BEGIN DATA PROVIDED

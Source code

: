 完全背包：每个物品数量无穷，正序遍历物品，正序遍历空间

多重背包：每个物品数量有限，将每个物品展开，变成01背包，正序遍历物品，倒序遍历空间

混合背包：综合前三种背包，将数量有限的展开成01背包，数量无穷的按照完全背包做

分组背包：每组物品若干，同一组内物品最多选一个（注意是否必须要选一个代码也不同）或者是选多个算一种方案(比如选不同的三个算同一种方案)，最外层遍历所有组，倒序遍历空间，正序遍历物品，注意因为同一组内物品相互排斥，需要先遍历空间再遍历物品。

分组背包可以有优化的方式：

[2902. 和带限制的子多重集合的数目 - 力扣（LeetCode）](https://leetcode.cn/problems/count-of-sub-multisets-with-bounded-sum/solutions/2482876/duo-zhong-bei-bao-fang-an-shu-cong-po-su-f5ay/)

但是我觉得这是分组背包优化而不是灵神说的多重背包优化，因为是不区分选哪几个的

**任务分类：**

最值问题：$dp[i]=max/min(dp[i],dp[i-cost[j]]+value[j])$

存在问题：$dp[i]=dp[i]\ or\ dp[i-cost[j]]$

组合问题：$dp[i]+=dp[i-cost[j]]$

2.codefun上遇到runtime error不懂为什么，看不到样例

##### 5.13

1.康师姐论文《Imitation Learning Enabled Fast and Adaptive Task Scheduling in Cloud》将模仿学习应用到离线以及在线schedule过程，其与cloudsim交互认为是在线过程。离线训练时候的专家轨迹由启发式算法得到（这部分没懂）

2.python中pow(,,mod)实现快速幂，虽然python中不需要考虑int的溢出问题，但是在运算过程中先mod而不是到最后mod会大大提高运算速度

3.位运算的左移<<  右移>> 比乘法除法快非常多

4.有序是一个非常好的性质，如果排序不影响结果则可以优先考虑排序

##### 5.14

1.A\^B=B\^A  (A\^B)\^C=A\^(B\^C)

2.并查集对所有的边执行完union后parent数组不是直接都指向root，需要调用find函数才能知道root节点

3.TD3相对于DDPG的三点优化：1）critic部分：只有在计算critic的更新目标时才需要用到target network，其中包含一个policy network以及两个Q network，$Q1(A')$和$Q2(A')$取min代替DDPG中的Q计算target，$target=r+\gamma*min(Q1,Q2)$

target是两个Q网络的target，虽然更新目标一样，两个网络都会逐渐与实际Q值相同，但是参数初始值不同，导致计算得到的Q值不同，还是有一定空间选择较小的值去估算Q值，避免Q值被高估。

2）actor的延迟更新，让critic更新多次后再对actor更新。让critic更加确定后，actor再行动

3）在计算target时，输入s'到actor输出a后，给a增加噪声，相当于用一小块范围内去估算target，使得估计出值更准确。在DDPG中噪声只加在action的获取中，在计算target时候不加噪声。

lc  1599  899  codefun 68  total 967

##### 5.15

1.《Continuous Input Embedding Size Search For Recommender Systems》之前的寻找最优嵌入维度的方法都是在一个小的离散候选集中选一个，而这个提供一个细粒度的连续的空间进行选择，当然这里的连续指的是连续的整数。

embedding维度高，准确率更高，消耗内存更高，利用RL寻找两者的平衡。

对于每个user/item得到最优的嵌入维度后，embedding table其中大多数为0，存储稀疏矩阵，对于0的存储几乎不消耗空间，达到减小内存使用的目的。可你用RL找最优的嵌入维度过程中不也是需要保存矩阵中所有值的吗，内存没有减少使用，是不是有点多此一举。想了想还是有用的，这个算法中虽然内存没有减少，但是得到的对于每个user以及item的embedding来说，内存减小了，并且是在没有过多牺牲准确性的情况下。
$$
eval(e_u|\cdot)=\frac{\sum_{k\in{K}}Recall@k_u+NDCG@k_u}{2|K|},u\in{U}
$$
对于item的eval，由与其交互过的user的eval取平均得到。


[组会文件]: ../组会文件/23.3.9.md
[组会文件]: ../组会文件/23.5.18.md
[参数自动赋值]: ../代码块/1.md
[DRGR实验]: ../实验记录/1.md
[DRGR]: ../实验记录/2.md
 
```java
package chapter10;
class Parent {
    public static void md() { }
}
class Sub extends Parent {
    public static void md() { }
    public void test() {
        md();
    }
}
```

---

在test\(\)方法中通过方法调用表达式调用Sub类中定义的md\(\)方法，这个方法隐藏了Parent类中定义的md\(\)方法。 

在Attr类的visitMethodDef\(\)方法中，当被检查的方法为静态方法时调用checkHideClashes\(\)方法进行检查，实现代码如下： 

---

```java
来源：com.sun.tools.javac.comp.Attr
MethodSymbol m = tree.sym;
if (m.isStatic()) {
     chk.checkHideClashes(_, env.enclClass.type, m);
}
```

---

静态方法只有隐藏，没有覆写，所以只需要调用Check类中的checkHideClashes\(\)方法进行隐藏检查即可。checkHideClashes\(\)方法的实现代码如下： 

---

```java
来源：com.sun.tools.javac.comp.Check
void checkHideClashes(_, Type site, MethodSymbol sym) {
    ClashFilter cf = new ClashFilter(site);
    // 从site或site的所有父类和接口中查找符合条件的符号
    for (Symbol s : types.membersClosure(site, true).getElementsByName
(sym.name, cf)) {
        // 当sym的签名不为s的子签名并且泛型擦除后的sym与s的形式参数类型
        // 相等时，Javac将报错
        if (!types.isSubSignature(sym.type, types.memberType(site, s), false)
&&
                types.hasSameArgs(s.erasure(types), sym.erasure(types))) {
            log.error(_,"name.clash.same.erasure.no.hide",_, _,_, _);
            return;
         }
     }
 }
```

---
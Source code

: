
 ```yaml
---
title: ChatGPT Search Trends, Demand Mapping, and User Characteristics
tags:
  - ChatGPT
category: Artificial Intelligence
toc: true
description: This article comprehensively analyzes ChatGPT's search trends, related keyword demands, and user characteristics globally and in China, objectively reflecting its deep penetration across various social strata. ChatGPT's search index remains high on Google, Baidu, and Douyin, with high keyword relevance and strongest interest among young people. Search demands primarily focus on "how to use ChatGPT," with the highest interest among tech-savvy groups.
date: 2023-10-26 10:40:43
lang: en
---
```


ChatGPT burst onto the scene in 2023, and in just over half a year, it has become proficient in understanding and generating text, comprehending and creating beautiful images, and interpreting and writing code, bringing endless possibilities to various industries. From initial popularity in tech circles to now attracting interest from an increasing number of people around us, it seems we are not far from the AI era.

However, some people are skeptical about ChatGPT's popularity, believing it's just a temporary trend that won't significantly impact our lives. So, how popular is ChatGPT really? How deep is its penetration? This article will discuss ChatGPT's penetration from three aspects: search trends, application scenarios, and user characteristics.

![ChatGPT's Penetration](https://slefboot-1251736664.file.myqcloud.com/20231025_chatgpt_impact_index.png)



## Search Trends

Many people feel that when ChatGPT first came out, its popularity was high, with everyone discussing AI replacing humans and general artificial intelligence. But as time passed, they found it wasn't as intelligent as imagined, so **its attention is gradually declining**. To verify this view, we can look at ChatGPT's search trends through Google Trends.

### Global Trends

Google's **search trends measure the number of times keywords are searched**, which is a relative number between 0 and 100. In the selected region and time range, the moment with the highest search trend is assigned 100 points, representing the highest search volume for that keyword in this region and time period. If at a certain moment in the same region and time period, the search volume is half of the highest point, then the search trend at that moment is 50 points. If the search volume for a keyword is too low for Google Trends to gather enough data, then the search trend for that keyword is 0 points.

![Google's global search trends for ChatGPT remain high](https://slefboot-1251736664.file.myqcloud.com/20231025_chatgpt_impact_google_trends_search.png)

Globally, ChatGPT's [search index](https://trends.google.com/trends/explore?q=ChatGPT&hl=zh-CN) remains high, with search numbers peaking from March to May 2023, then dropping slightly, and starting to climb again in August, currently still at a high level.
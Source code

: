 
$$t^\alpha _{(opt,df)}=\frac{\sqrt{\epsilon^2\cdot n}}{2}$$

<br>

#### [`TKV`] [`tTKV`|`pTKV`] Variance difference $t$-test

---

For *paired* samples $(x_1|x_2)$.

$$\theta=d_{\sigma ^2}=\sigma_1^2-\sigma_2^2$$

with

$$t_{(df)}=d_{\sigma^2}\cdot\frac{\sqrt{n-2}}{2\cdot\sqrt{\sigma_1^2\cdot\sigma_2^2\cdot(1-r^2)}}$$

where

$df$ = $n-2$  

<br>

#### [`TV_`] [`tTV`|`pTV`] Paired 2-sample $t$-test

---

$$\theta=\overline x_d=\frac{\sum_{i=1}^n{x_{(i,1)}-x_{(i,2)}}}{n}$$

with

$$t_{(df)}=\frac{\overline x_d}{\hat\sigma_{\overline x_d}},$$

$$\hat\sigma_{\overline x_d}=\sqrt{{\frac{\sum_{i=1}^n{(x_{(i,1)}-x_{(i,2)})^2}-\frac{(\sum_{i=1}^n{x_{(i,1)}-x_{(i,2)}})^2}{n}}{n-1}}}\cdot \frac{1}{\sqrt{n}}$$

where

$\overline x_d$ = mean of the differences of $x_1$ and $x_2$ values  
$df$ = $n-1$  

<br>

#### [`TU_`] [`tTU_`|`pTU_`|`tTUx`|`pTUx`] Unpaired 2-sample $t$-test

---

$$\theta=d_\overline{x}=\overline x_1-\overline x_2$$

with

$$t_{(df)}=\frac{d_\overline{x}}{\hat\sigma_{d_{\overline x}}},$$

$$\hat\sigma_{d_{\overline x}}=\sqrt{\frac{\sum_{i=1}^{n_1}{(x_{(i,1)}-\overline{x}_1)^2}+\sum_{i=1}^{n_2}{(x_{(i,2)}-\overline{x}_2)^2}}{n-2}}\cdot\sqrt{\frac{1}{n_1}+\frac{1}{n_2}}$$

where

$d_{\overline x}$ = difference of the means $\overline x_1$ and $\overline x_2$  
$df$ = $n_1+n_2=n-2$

END DATA PROVIDED

| AIM OF THE EXERCISE |
Among these entries, how many lines include the string "cost"? Reply with the number by itself.

| SOLUTION BELOW |
3